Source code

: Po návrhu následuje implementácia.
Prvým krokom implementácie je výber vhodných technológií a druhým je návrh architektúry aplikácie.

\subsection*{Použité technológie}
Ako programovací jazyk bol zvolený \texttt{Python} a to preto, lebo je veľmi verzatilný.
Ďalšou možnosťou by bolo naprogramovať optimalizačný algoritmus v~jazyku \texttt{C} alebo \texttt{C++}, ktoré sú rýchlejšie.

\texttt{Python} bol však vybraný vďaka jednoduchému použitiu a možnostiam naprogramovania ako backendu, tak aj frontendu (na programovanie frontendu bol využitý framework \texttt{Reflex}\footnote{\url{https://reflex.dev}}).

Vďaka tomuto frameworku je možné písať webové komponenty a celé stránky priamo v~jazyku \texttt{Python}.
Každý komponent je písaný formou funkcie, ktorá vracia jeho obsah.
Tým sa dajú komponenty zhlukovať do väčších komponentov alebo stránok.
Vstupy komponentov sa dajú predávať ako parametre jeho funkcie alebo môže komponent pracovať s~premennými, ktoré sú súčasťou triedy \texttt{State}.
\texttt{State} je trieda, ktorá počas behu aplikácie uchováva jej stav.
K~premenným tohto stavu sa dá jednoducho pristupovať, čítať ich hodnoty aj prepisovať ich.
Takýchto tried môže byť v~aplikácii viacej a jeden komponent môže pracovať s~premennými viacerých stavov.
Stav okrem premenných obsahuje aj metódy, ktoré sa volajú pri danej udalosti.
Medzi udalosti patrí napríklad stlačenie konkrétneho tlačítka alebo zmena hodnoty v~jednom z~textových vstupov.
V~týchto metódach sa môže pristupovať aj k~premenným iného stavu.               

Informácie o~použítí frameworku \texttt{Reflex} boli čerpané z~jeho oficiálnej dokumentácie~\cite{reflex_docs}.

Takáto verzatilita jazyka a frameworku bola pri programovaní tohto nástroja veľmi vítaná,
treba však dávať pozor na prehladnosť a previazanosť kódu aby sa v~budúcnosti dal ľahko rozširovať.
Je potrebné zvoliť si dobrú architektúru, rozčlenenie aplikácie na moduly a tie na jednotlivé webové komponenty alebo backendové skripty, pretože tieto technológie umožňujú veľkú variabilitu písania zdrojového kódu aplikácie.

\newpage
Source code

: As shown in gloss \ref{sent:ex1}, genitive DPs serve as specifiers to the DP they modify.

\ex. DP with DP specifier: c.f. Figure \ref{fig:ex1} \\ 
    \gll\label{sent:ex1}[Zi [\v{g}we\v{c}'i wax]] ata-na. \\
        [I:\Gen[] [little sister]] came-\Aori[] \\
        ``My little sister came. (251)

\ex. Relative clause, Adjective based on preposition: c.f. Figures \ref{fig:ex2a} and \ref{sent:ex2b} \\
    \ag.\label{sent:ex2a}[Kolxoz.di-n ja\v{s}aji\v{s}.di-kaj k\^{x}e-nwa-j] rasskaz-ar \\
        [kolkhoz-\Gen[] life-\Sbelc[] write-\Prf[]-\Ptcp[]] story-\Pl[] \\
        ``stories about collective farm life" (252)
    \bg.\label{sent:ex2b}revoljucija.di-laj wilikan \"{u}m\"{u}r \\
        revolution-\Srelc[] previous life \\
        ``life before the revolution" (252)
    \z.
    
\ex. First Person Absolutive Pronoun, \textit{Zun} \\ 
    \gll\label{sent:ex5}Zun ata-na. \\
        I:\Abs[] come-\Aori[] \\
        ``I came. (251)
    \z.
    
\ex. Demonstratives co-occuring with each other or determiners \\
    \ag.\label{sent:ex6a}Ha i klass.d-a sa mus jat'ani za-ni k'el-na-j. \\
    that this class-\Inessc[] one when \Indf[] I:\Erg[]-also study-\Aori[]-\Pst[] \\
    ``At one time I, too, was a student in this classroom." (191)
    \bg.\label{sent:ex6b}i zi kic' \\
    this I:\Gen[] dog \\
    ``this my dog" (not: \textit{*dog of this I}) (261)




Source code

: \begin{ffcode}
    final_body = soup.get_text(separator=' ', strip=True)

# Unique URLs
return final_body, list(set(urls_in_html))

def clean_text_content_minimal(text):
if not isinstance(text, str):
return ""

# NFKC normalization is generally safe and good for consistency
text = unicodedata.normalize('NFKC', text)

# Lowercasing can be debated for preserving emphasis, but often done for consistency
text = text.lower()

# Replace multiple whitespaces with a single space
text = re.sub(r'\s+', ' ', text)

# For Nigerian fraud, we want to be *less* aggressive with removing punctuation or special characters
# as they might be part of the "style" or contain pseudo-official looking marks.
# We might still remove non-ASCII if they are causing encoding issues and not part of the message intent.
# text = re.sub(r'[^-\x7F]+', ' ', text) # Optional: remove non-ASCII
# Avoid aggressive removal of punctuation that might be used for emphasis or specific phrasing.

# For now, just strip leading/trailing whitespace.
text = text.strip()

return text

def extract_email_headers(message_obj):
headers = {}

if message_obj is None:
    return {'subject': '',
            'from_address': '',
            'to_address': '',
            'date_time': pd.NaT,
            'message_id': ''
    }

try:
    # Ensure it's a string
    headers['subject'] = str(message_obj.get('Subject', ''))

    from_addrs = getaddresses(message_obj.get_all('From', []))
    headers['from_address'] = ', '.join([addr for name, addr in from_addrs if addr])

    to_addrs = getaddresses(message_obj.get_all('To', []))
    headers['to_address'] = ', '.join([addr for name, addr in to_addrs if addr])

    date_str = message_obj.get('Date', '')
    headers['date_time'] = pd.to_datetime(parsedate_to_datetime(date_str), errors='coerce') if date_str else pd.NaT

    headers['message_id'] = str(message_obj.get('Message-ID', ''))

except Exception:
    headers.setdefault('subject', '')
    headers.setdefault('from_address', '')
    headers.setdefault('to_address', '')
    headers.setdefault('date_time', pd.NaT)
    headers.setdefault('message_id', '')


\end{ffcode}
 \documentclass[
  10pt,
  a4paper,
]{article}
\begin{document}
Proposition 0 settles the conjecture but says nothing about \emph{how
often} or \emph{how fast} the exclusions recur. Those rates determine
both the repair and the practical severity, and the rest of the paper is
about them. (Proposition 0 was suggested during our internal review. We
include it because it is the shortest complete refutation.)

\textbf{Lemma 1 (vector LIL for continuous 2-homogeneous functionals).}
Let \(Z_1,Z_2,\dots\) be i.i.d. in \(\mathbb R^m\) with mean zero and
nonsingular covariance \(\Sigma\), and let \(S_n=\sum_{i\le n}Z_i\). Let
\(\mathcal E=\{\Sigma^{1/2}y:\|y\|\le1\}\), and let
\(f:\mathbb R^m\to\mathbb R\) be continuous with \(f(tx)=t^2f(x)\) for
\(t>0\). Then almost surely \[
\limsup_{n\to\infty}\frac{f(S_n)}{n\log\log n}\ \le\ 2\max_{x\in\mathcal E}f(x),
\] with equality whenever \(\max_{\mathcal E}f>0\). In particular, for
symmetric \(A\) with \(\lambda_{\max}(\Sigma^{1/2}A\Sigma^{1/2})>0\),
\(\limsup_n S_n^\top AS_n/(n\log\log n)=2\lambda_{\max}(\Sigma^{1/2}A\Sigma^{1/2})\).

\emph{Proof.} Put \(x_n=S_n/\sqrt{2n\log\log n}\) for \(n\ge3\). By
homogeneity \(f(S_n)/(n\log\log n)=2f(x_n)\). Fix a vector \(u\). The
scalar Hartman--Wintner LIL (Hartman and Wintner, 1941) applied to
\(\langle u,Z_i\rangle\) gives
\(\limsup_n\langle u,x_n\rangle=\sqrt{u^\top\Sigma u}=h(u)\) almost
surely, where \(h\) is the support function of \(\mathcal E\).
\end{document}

→ What is required: Would you retype the lines above from the one with "headers['to_address'] = ', '.join([addr" down to the one with "Those rates determine", word for word, both ends included and no other lines?

→ Exercise output:
    headers['to_address'] = ', '.join([addr for name, addr in to_addrs if addr])

    date_str = message_obj.get('Date', '')
    headers['date_time'] = pd.to_datetime(parsedate_to_datetime(date_str), errors='coerce') if date_str else pd.NaT

    headers['message_id'] = str(message_obj.get('Message-ID', ''))

except Exception:
    headers.setdefault('subject', '')
    headers.setdefault('from_address', '')
    headers.setdefault('to_address', '')
    headers.setdefault('date_time', pd.NaT)
    headers.setdefault('message_id', '')


\end{ffcode}
 \documentclass[
  10pt,
  a4paper,
]{article}
\begin{document}
Proposition 0 settles the conjecture but says nothing about \emph{how
often} or \emph{how fast} the exclusions recur. Those rates determine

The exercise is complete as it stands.